You are viewing a plain text version of this content. The canonical link for it is here.
Posted to user@lucenenet.apache.org by Jonathan Resnick <jr...@gmail.com> on 2017/09/27 12:58:58 UTC

confused about segment merging and commits

Hi,

I am trying to understand how segment merging interacts with commits.

Consider the following timeline of events:

1. IndexWriter is opened on an index.
2. IndexWriter is used to add/update/delete docs, but not yet commit the
changes.
3. Activity in step 2 triggers segment merging on a background thread.
4. Commit() is called on IndexWriter while merging in step 3 has not yet
finished.

Does the Commit() in step 4 block while the segment merge in step 3
finishes?
If not, then when is the segment merge in 3 "committed" to the index? (i.e.
at what point would a new IndexReader see the merged segment file?)
Or does segment merging happen entirely independently of commits?

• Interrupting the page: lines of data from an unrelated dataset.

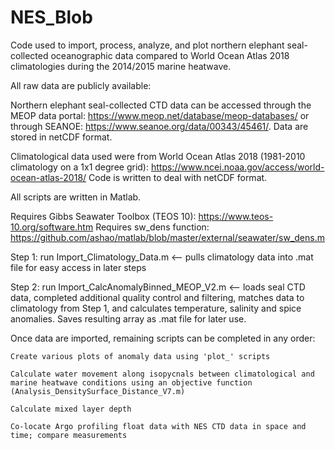 # NES_Blob
Code used to import, process, analyze, and plot northern elephant seal-collected oceanographic data compared to World Ocean Atlas 2018 climatologies during the 2014/2015 marine heatwave.

All raw data are publicly available:

Northern elephant seal-collected CTD data can be accessed through the MEOP data portal: https://www.meop.net/database/meop-databases/  or through SEANOE:  https://www.seanoe.org/data/00343/45461/.  Data are stored in netCDF format.

Climatological data used were from World Ocean Atlas 2018 (1981-2010 climatology on a 1x1 degree grid): https://www.ncei.noaa.gov/access/world-ocean-atlas-2018/  Code is written to deal with netCDF format.

All scripts are written in Matlab.

Requires Gibbs Seawater Toolbox (TEOS 10): https://www.teos-10.org/software.htm
Requires sw_dens function: https://github.com/ashao/matlab/blob/master/external/seawater/sw_dens.m

Step 1: run Import_Climatology_Data.m <-- pulls climatology data into .mat file for easy access in later steps

Step 2: run Import_CalcAnomalyBinned_MEOP_V2.m  <-- loads seal CTD data, completed additional quality control and filtering, matches data to climatology from Step 1, and calculates temperature, salinity and spice anomalies.  Saves resulting array as .mat file for later use.

Once data are imported, remaining scripts can be completed in any order:
    
    Create various plots of anomaly data using 'plot_' scripts
    
    Calculate water movement along isopycnals between climatological and marine heatwave conditions using an objective function  (Analysis_DensitySurface_Distance_V7.m)
    
    Calculate mixed layer depth
    
    Co-locate Argo profiling float data with NES CTD data in space and time; compare measurements
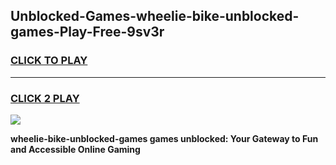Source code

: 
## Unblocked-Games-wheelie-bike-unblocked-games-Play-Free-9sv3r
<h3>
<a href="https://premium76.site?title=wheelie-bike-unblocked-games&ref=17A">CLICK TO PLAY</a></h3>
<hr>

<h3>
<a href="https://premium76.site?title=wheelie-bike-unblocked-games&ref=17A">CLICK 2 PLAY</a>
  
</h3>

<a href="https://premium76.site?title=wheelie-bike-unblocked-games&ref=17A"><img src="https://clearcache.store/games.png"></a>


**wheelie-bike-unblocked-games games unblocked: Your Gateway to Fun and Accessible Online Gaming**
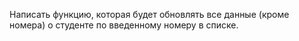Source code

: Написать функцию, которая будет обновлять все данные (кроме номера) о студенте по введенному номеру в списке. 
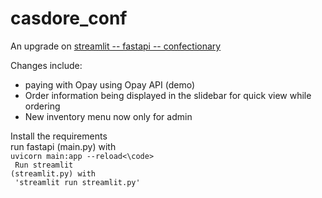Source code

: # casdore_conf

An upgrade on [streamlit -- fastapi -- confectionary](https://github.com/casdore/streamlit---fastapi---confectionery-application)

Changes include: 
- paying with Opay using Opay API (demo)
- Order information being displayed in the slidebar for quick view while ordering
- New inventory menu now only for admin



Install the requirements <br>
run fastapi (main.py) with <br>
<code>uvicorn main:app --reload<\code> <br>
Run streamlit (streamlit.py) with <br>
'streamlit run streamlit.py'
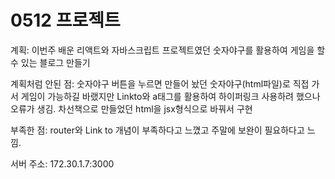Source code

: # 0512 프로젝트

계획: 이번주 배운 리액트와 자바스크립트 프로젝트였던 숫자야구를 활용하여 게임을 할 수 있는 블로그 만들기

계획처럼 안된 점: 숫자야구 버튼을 누르면 만들어 놨던 숫자야구(html파일)로 직접 가서 게임이 가능하길 바랬지만 Linkto와 a태그를 활용하여 하이퍼링크 사용하려 했으나 오류가 생김.
차선책으로 만들었던 html을 jsx형식으로 바꿔서 구현

부족한 점: router와 Link to 개념이 부족하다고 느꼈고 주말에 보완이 필요하다고 느낌. 

서버 주소: 172.30.1.7:3000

[More context: we are trying to build a backup system that copies the index
files to a backup server after every commit. Initially I thought it would
be sufficient to just keep track of file add/update/deletes since the
previous commit, but if segment merging is happening concurrently then
perhaps it's not so simple?]

More generally, is there any in-depth documentation available describing
how segment merging interacts with commits (even if it's for the Java
version of Lucene)?  My web searches have not turned up much...

Many thanks,
Jonathan

Re: confused about segment merging and commits

Posted by JA Purcell <9u...@gmail.com>.
Hey Jonathan,

I can only speak from my experience with Lucene.Net, but the XML doc
comment on the Commit method states that it does not wait for any
background merges to finish.  There is a WaitForMerges method on the
IndexWriter if you wanted to wait for those to finish.  From the way I
understand it, segments are still part of the searchable index; so the
reader would still read them in a search.  You merge them together to
reduce the number of files that the reader must parse reducing search
time.

If you have access to the Lucene In Action book, section 2.13 goes into
depth with how most of this works.  The XML docs are pretty good too.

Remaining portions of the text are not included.